Drop every picture. Return the rest of the entries exactly.

EXERCISE MATERIALS START

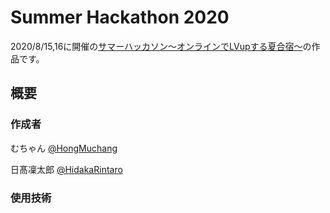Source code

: # Summer Hackathon 2020

2020/8/15,16に開催の[サマーハッカソン〜オンラインでLVupする夏合宿〜](https://tech-study-group.connpass.com/event/181146/)の作品です。

## 概要

### 作成者

むちゃん [@HongMuchang](https://github.com/HongMuchang)

日髙凜太郎 [@HidakaRintaro](https://github.com/HidakaRintaro)

### 使用技術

EXERCISE MATERIALS END

YOUR RESPONSE »
Source code

: # Summer Hackathon 2020

2020/8/15,16に開催の[サマーハッカソン〜オンラインでLVupする夏合宿〜](https://tech-study-group.connpass.com/event/181146/)の作品です。

## 概要

### 作成者

むちゃん [@HongMuchang](https://github.com/HongMuchang)

日髙凜太郎 [@HidakaRintaro](https://github.com/HidakaRintaro)

### 使用技術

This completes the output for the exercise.